Encode the spectrum information of the input speech and output the code of the spectrum information, while determining whether the previous frame and the current frame of the input speech are voiced or unvoiced based on the code of the spectrum information, When an interpolation method is selected according to the determination result, and the quantized value of the spectrum information is interpolated between the frames by executing the interpolation method, the sound source of the input sound is used using the quantized value of the spectrum information after the interpolation process. A speech encoding method for encoding information and outputting a code of the sound source information.

Decodes the spectrum information code and outputs the quantized value of the spectrum information, while determining whether the previous and current frames of the decoded speech are voiced or unvoiced based on the quantized value of the spectrum information Then, an interpolation method is selected according to the determination result, the quantization method is executed to interpolate the quantized value of the spectrum information between frames, the code of the sound source information is decoded, and the quantum of the sound source information is decoded.
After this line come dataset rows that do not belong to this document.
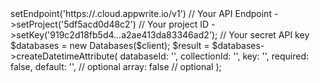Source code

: <?php

use Appwrite\Client;
use Appwrite\Services\Databases;

$client = (new Client())
    ->setEndpoint('https://<REGION>.cloud.appwrite.io/v1') // Your API Endpoint
    ->setProject('5df5acd0d48c2') // Your project ID
    ->setKey('919c2d18fb5d4...a2ae413da83346ad2'); // Your secret API key

$databases = new Databases($client);

$result = $databases->createDatetimeAttribute(
    databaseId: '<DATABASE_ID>',
    collectionId: '<COLLECTION_ID>',
    key: '',
    required: false,
    default: '', // optional
    array: false // optional
);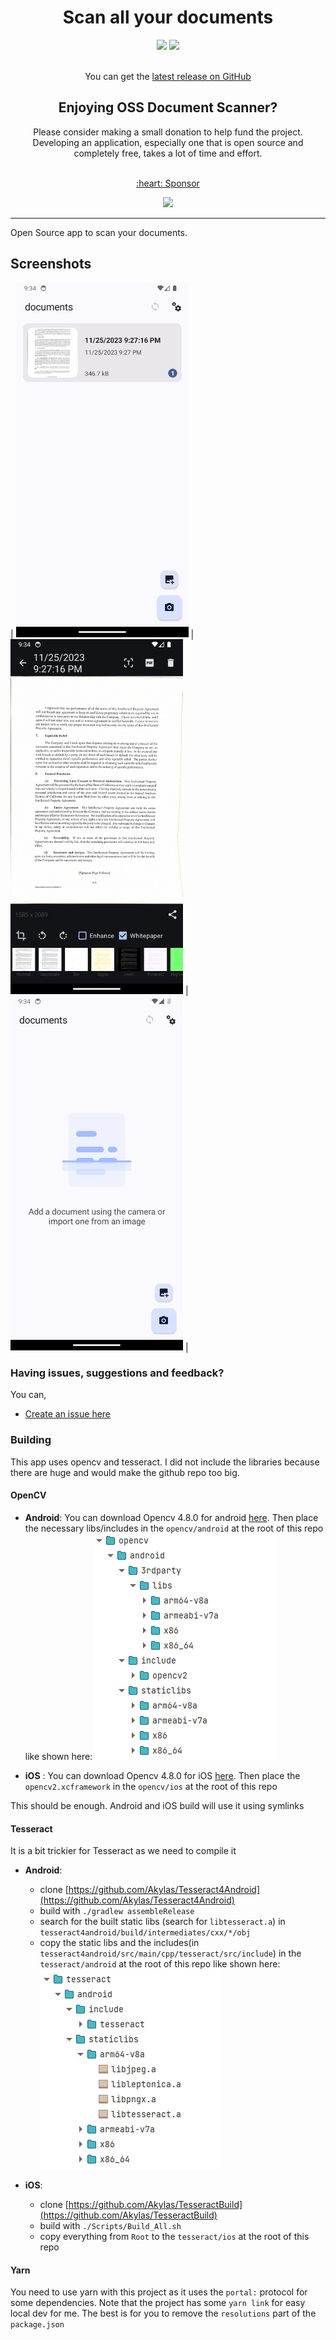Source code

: <!-- <p align="center"><img src="fastlane/metadata/android/en-US/images/featureGraphic.png" width="100%"></a></p> -->

<h1 align="center">Scan all your documents</h1>
<p align="center">
  <a href="https://github.com/Akylas/com.akylas.documentscanner" alt="License"><img src="https://img.shields.io/badge/License-MIT-blue.svg"/></a>
 <a href="https://github.com/Akylas/com.akylas.documentscanner/releases" alt="Release version"><img src="https://img.shields.io/github/v/release/com.akylas.documentscanner?color=ff5200"/></a>
<p align="center">
<br>You can get the <a href="https://github.com/com.akylas.documentscanner/releases/latest">latest release on GitHub</a>
</p>
<div align="center">
<!-- <a href="https://apt.izzysoft.de/packages/com.akylas.weather/"><img src="https://gitlab.com/IzzyOnDroid/repo/-/raw/master/assets/IzzyOnDroid.png" height="80"></a>
</div> -->
</div>
<h2 align="center">Enjoying OSS Document Scanner?</h2>
<p align="center">Please consider making a small donation to help fund the project. Developing an application, especially one that is open source and completely free, takes a lot of time and effort.
<br>
<br>
<div align="center">
<a href="https://github.com/sponsors/farfromrefug">:heart: Sponsor</a>
</div>
<p align="center">
  <a href="https://cdn.jsdelivr.net/gh/farfromrefug/static/sponsors.svg">
	<img src='https://cdn.jsdelivr.net/gh/farfromrefug/static/sponsors.svg'/>
  </a>
</p>
<hr>

Open Source app to scan your documents.

## Screenshots

| <img src="fastlane/metadata/com.akylas.documentscanner/android/en-US/images/phoneScreenshots/1_en-US.png" width=276> | <img src="fastlane/metadata/com.akylas.documentscanner/android/en-US/images/phoneScreenshots/2_en-US.png" width=276> | <img src="fastlane/metadata/com.akylas.documentscanner/android/en-US/images/phoneScreenshots/3_en-US.png" width=276> |

### Having issues, suggestions and feedback?

You can,
- [Create an issue here](https://github.com/Akylas/com.akylas.documentscanner/issues)

### Building

This app uses opencv and tesseract. I did not include the libraries because there are huge and would make the github repo too big.

#### OpenCV

* **Android**:
You can download Opencv 4.8.0 for android [here](https://github.com/nihui/opencv-mobile/releases/latest/download/opencv-mobile-4.8.1-apple.zip).
Then place the necessary libs/includes in the `opencv/android` at the root of this repo like shown here:
![opencv directory structure](images/opencv_structure.png)

* **iOS** :
You can download Opencv 4.8.0 for iOS [here](https://github.com/opencv/opencv/releases/download/4.8.0/opencv-4.8.0-ios-framework.zip).
Then place the `opencv2.xcframework` in the `opencv/ios` at the root of this repo

This should be enough. Android and iOS build will use it using symlinks

#### Tesseract
It is a bit trickier for Tesseract as we need to compile it 

* **Android**:
    - clone [https://github.com/Akylas/Tesseract4Android](https://github.com/Akylas/Tesseract4Android)
    - build with `./gradlew assembleRelease`
    - search for the built static libs (search for `libtesseract.a`) in `tesseract4android/build/intermediates/cxx/*/obj`
    - copy the static libs and the includes(in `tesseract4android/src/main/cpp/tesseract/src/include`) in the `tesseract/android` at the root of this repo like shown here:
![opencv directory structure](images/tesseract_structure.png)

* **iOS**:
    - clone [https://github.com/Akylas/TesseractBuild](https://github.com/Akylas/TesseractBuild)
    - build with `./Scripts/Build_All.sh`
    - copy everything from `Root` to the `tesseract/ios` at the root of this repo

#### Yarn

You need to use yarn with this project as it uses the `portal:` protocol for some dependencies.
Note that the project has some `yarn link` for easy local dev for me. The best is for you to remove the `resolutions` part of the `package.json`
A speech decoding method for generating decoded speech by synthesizing the quantized value of the spectrum information after interpolation processing and the quantized value of the sound source information after outputting the quantized value.

While decoding the code of the spectrum information and outputting the quantized value of the spectrum information , determining whether the previous frame and the current frame of the decoded speech are voiced or unvoiced based on the code of the spectrum information, Select an interpolation method according to the determination result, execute the interpolation method, interpolate the quantized value of the spectrum information between frames, decode the code of the excitation information, and quantize the excitation information Is a speech decoding method for generating decoded speech by synthesizing the quantized value of spectrum information after interpolation processing and the quantized value of sound source information after interpolation.